__EXERCISE INSTRUCTIONS__. Copy each line of the following data that contains "Niveau".

__EXTRACTED DATA__.

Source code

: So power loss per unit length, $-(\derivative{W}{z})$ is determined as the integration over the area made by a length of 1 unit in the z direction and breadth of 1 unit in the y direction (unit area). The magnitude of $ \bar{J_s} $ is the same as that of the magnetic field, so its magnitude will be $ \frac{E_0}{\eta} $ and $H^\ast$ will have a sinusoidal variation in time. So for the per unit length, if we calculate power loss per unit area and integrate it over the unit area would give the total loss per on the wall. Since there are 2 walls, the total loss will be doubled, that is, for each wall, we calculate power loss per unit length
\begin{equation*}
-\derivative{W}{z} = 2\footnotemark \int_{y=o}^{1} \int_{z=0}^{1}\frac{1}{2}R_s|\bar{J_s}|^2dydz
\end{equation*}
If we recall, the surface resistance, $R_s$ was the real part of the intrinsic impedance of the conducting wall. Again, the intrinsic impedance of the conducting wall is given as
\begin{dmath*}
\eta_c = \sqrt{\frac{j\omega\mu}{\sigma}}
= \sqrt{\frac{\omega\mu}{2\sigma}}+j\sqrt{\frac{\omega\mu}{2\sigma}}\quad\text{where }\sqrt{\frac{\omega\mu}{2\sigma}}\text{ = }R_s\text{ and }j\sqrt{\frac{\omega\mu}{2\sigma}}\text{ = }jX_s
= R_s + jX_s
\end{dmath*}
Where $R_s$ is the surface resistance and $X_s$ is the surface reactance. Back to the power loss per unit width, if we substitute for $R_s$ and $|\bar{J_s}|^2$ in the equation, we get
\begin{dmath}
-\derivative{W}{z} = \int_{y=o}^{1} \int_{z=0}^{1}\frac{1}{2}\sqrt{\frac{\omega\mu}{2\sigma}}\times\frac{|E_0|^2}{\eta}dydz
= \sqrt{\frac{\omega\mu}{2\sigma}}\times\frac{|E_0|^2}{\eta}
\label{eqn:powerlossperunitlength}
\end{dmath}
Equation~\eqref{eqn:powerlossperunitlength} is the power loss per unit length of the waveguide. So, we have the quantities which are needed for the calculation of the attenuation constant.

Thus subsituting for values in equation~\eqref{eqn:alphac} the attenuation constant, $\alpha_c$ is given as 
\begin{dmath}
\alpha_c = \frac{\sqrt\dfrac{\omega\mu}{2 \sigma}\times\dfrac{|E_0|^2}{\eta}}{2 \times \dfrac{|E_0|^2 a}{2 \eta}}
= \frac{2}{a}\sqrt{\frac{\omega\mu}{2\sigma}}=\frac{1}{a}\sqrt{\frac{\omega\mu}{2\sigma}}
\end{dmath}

---

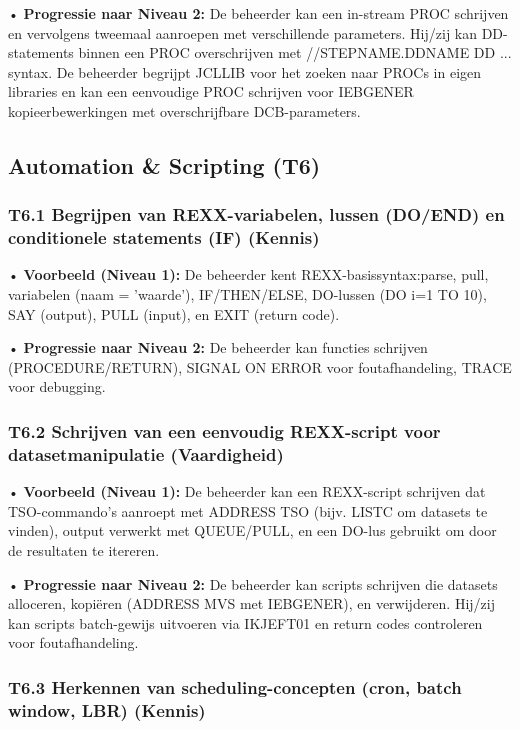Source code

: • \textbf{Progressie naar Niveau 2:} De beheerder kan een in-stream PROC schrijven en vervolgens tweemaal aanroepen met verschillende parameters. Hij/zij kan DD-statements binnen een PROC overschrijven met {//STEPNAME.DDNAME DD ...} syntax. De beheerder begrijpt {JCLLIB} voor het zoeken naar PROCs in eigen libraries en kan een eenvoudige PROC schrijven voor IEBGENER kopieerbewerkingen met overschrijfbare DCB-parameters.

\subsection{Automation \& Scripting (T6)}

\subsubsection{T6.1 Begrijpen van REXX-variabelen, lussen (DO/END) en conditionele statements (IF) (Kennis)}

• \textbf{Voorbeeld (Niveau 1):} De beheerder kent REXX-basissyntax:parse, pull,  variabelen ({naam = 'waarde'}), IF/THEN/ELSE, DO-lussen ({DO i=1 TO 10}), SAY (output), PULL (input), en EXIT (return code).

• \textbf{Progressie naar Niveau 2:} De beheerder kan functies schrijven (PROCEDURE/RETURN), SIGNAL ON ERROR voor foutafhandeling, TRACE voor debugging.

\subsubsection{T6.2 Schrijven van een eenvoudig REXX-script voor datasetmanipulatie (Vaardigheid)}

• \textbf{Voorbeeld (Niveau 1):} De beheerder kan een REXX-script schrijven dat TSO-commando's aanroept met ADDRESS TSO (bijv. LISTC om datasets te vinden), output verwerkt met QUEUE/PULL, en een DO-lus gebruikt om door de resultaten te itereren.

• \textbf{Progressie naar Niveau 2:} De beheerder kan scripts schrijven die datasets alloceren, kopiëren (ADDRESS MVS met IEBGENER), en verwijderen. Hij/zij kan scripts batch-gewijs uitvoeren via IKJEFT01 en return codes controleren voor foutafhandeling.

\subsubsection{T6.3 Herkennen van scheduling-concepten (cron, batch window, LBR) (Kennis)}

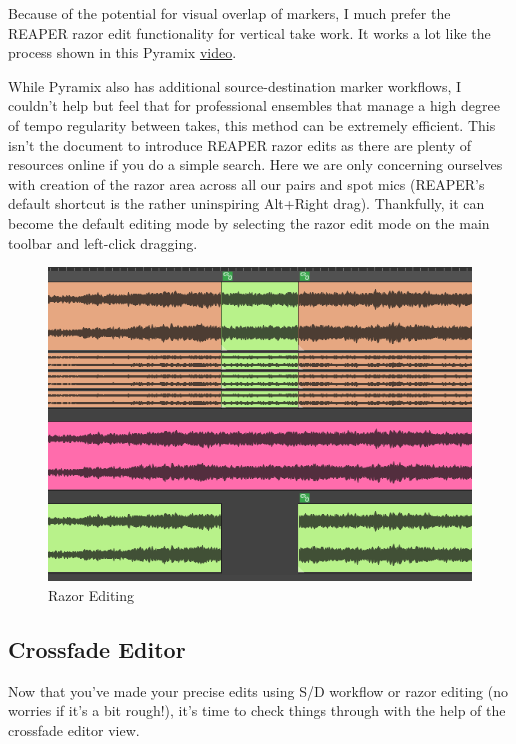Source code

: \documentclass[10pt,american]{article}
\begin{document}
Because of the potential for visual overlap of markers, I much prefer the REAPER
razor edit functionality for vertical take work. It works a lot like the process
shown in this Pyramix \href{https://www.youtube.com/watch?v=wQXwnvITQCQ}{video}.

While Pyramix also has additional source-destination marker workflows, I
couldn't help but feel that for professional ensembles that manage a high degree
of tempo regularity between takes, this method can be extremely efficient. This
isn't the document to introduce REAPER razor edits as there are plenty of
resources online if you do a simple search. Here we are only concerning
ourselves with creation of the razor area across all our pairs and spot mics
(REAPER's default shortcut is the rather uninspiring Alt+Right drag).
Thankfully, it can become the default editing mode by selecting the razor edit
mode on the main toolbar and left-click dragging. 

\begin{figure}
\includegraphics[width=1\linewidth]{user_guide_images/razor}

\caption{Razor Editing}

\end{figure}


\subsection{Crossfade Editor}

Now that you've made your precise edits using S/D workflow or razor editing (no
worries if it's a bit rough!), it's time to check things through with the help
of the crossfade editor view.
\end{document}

--

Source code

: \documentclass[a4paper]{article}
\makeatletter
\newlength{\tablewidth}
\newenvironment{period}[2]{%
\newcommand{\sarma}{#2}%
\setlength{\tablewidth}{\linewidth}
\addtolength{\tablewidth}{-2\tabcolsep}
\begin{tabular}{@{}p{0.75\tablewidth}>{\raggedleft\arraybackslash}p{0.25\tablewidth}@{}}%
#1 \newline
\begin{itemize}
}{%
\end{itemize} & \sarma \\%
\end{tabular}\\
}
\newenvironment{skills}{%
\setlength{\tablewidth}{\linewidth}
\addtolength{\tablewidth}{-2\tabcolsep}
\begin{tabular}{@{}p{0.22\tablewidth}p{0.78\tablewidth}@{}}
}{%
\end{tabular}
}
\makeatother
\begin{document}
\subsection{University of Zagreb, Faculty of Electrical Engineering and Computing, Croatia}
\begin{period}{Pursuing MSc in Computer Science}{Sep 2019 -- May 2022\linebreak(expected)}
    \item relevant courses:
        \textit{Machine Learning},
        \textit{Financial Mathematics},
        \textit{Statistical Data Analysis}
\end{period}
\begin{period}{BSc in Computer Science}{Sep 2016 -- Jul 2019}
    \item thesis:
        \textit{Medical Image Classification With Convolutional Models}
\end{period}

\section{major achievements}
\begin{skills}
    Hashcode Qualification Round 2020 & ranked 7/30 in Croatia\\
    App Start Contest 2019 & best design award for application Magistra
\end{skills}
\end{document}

__OUTPUT FOR THIS EXERCISE__.
: • \textbf{Progressie naar Niveau 2:} De beheerder kan een in-stream PROC schrijven en vervolgens tweemaal aanroepen met verschillende parameters. Hij/zij kan DD-statements binnen een PROC overschrijven met {//STEPNAME.DDNAME DD ...} syntax. De beheerder begrijpt {JCLLIB} voor het zoeken naar PROCs in eigen libraries en kan een eenvoudige PROC schrijven voor IEBGENER kopieerbewerkingen met overschrijfbare DCB-parameters.
• \textbf{Voorbeeld (Niveau 1):} De beheerder kent REXX-basissyntax:parse, pull,  variabelen ({naam = 'waarde'}), IF/THEN/ELSE, DO-lussen ({DO i=1 TO 10}), SAY (output), PULL (input), en EXIT (return code).
• \textbf{Progressie naar Niveau 2:} De beheerder kan functies schrijven (PROCEDURE/RETURN), SIGNAL ON ERROR voor foutafhandeling, TRACE voor debugging.
• \textbf{Voorbeeld (Niveau 1):} De beheerder kan een REXX-script schrijven dat TSO-commando's aanroept met ADDRESS TSO (bijv. LISTC om datasets te vinden), output verwerkt met QUEUE/PULL, en een DO-lus gebruikt om door de resultaten te itereren.
• \textbf{Progressie naar Niveau 2:} De beheerder kan scripts schrijven die datasets alloceren, kopiëren (ADDRESS MVS met IEBGENER), en verwijderen. Hij/zij kan scripts batch-gewijs uitvoeren via IKJEFT01 en return codes controleren voor foutafhandeling.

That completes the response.